Antiferromagnetic spinor condensates in microwave dressing fields and optical lattices

Abstract

In this thesis, I present the design and construction of several experimental parts, e.g., a spin-flip Zeeman slower, a fast feedback circuit, and some magnetic field driving circuits. An efficient method of optimizing the slower with our simulation program is explained. I also demonstrate how the efficiency of a slower strongly depends on a few of its intrinsic parameters, such as the intensity of the slowing laser beam and the length of each section in the slower. These findings lead to a simple three-step procedure of designing an optimal Zeeman slower for neutral atoms, especially for those atomic species with high initial velocities, for example lithium atoms.

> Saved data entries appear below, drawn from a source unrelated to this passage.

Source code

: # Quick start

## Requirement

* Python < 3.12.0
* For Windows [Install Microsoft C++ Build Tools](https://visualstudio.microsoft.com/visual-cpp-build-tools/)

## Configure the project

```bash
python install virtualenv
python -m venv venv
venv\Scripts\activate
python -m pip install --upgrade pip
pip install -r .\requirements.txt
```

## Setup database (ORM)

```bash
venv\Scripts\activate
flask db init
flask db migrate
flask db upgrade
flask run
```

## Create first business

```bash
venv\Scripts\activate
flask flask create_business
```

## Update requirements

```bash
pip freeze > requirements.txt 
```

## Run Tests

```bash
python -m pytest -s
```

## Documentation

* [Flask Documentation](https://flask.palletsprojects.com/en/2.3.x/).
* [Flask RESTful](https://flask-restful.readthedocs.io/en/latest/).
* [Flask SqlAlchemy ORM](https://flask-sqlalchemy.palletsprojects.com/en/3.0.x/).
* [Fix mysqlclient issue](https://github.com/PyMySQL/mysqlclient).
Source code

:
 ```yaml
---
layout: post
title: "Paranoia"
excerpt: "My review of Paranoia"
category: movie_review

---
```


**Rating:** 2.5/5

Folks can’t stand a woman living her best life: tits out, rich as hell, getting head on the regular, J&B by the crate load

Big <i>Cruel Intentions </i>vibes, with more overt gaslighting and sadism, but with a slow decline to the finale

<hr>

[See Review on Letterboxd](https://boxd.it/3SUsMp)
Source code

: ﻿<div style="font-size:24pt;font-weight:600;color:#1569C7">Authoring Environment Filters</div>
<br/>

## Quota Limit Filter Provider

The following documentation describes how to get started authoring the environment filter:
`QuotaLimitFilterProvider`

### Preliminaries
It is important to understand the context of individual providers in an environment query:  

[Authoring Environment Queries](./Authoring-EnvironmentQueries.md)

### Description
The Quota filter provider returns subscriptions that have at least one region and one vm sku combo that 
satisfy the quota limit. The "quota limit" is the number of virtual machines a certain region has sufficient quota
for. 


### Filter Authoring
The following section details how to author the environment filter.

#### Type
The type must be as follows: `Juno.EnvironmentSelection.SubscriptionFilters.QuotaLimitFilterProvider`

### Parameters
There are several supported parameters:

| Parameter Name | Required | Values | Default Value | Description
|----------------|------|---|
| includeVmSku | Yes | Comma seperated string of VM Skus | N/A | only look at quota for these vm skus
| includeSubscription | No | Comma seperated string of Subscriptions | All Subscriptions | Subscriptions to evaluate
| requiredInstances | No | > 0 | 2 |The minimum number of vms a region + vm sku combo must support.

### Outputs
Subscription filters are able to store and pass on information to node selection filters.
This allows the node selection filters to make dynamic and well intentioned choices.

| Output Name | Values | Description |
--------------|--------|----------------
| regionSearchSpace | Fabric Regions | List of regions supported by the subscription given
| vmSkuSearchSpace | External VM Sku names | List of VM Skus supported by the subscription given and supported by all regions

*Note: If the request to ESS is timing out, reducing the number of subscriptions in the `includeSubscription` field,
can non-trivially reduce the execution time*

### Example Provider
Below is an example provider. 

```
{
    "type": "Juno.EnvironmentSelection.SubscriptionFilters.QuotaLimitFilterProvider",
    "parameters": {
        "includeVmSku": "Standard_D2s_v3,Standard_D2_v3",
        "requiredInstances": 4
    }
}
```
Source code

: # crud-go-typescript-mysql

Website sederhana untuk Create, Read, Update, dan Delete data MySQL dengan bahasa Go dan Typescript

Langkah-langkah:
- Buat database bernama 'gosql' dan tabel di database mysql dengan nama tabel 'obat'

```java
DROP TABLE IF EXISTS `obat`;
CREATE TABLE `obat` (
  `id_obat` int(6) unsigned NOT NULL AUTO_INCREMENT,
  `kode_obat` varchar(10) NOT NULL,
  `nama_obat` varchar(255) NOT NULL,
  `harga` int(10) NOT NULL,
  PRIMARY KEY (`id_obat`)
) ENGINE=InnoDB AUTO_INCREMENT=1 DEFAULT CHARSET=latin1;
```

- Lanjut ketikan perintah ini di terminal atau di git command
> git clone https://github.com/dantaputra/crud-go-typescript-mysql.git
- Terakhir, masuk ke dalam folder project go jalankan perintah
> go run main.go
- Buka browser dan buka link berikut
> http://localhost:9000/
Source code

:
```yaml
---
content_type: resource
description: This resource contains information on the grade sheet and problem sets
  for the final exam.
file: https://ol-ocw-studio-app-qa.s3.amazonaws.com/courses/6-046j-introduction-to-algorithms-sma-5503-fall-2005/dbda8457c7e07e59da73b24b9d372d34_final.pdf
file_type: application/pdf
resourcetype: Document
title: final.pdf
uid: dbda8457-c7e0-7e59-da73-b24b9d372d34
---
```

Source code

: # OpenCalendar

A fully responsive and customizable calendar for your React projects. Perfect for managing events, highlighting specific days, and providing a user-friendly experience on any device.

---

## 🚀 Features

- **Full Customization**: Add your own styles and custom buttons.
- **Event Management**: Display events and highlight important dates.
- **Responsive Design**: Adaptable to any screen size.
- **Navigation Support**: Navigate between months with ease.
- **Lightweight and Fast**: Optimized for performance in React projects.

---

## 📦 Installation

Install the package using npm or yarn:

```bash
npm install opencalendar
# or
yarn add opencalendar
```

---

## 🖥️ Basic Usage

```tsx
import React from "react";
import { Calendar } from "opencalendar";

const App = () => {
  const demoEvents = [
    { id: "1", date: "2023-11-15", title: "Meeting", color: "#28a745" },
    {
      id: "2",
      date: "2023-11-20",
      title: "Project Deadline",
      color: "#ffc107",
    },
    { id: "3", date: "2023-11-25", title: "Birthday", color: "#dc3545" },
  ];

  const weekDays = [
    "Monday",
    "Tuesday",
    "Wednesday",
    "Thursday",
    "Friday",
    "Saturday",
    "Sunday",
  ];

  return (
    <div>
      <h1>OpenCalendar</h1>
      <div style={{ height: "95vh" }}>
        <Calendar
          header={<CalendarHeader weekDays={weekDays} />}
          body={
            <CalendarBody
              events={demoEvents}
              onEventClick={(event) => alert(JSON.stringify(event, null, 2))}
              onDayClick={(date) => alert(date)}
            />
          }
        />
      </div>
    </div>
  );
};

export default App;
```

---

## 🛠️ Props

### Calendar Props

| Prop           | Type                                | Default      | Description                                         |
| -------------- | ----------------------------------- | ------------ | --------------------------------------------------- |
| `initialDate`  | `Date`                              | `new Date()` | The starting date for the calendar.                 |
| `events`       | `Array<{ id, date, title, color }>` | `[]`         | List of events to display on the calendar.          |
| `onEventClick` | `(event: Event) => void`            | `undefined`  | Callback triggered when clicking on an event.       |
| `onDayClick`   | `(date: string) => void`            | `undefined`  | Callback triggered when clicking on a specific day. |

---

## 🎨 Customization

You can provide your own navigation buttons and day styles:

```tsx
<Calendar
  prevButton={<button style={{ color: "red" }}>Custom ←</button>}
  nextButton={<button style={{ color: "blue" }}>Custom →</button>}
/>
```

In addition, we experimentally study spin dynamics of a sodium antiferromagnetic spinor condensate as a result of spin-dependent interactions c and microwave dressing field interactions characterized by the net quadratic Zeeman effect qnet. In contrast to magnetic fields, microwave dressing fields enable us to access both negative and positive values of qnet. We find an experimental signature to determine the sign of qnet, and observe harmonic spin population oscillations at every qnet except near each separatrix in phase space where spin oscillation period diverges. No spin domains and spatial modes are observed in our system. Our data in the negative qnet region exactly resembles what is predicted to occur in a ferromagnetic spinor condensate in the positive qnet region. This observation agrees with an important prediction derived from the mean-field theory: spin dynamics in spin-1 condensates substantially depends on the sign of qnet/c. This work may be the first to use only one atomic species to reveal mean-field spin dynamics, especially the remarkably different relationship between each separatrix and the magnetization, of spin-1 antiferromagnetic and ferromagnetic spinor condensates.